TOJ3136

                                                      3136: Ubiquitous Religions

时间限制(普通/Java):2000MS/6000MS     内存限制:65536KByte
总提交: 274            测试通过:149

描述

There are so many different religions in the world today that it is difficult to keep track of them all. You are interested in finding out how many different religions students in your university believe in.
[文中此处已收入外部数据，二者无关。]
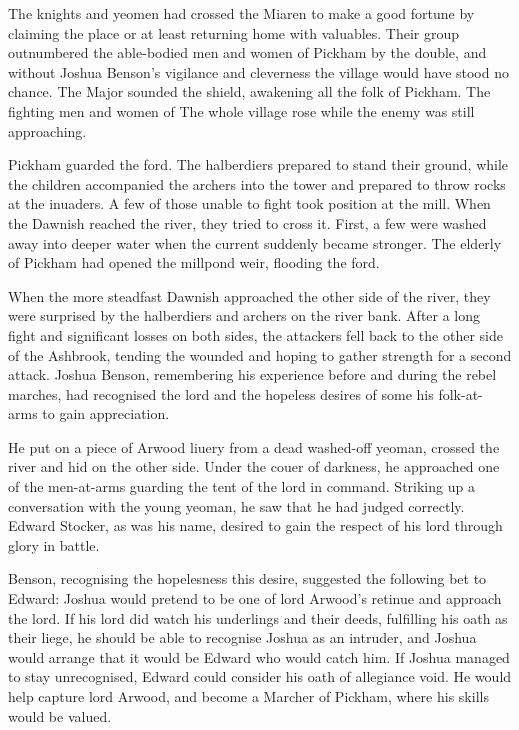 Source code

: The knights and
yeomen had crossed the Miaren to
make a good fortune by claiming the
place or at least returning home
with valuables. Their group
outnumbered the able-bodied men
and women of Pickham by the
double, and without Joshua
Benson's vigilance and cleverness
the village would have stood no
chance. The Major sounded the shield,
awakening all the folk of Pickham.
The fighting men and women of 
The whole village rose while
the enemy was still approaching.

Pickham guarded the ford. The
halberdiers prepared to stand their 
ground, while the children
accompanied the archers into the
tower and prepared to throw rocks 
at the inuaders. A few of those
unable to fight took position at the
mill. When the Dawnish
reached the river, they tried to cross
it. First, a few were washed away 
into deeper water when the current 
suddenly became stronger. The
elderly of Pickham had opened the
millpond weir, flooding the ford.

When the more steadfast Dawnish
approached the other side of the river,
they were surprised by the
halberdiers and archers on the river
bank. After a long fight and
significant losses on both sides, the
attackers fell back to the other side of
 the Ashbrook, tending the wounded
and hoping to gather strength for a
 second attack. Joshua Benson,
remembering his experience before
and during the rebel marches, had
recognised the lord and the hopeless
desires of some his
folk-at-arms to gain
appreciation.

He
put on a piece of
Arwood liuery from a
dead washed-off
yeoman, crossed the
river and hid on the
other side. Under the
couer of darkness, he
approached one of the
men-at-arms guarding the tent of
the lord in command. Striking up a
conversation with the young
yeoman, he saw that he had judged
correctly. Edward Stocker, as was
his name, desired to gain the respect
of his lord through glory in battle.

Benson, recognising the hopelesness
this desire, suggested the following
bet to Edward: Joshua would pretend
to be one of lord Arwood’s retinue
and approach the lord. If his lord did
watch his underlings and their deeds,
fulfilling his oath as their liege, he
should be able to recognise Joshua as
an intruder, and Joshua would
arrange that it would be Edward
who would catch him. If Joshua
managed to stay unrecognised,
Edward could consider his oath of
allegiance void. He would help
capture lord Arwood, and become a
Marcher of Pickham, where his
skills would be valued.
You know that there are n students in your university (0 < n <= 50000). It is infeasible for you to ask every student their religious beliefs. Furthermore, many students are not comfortable expressing their beliefs. One way to avoid these problems is to ask m (0 <= m <= n(n-1)/2) pairs of students and ask them whether they believe in the same religion (e.g. they may know if they both attend the same church). From this data, you may not know what each person believes in, but you can get an idea of the upper bound of how many different religions can be possibly represented on campus. You may assume that each student subscribes to at most one religion.

输入

The input consists of a number of cases. Each case starts with a line specifying the integers n and m. The next m lines each consists of two integers i and j, specifying that students i and j believe in the same religion. The students are numbered 1 to n. The end of input is specified by a line in which n = m = 0.

输出

For each test case, print on a single line the case number (starting with 1) followed by the maximum number of different religions that the students in the university believe in.

样例输入

10 9
1 2
1 3
1 4
1 5
1 6
1 7
1 8
1 9
1 10
10 4
2 3
4 5
4 8
5 8
0 0

样例输出

Case 1: 1
Case 2: 7

提示

Huge input, scanf is recommended.

题解：

题目意思是两两结对，A认识B，B认识C，ABC就为同一群人，问最后有多少群人。

简单并查集。直接贴代码。

#include<stdio.h>
int fid[50010];
int find(int x)
{
if(x==fid[x])
{
return x;
}
else
{
return find(fid[x]);
}
}
void hebing(int a,int b)
{
a=find(a);
b=find(b);
if(a!=b)
{
fid[a]=b;
}
}
int main()
{
int n,m,i=0,j,a,b,s;
while(scanf("%d %d",&n,&m)!=EOF)
{
if(n==0&&m==0)break;
s=0;
i++;
for(j=0;j<n;j++)
{
fid[j]=j;
}
for(j=0;j<m;j++)
{
scanf("%d %d",&a,&b);
hebing(a,b);
}
for(j=0;j<=n;j++)
{
if(fid[j]==j)s++;
}
printf("Case %d: %d\n",i,s);
}
}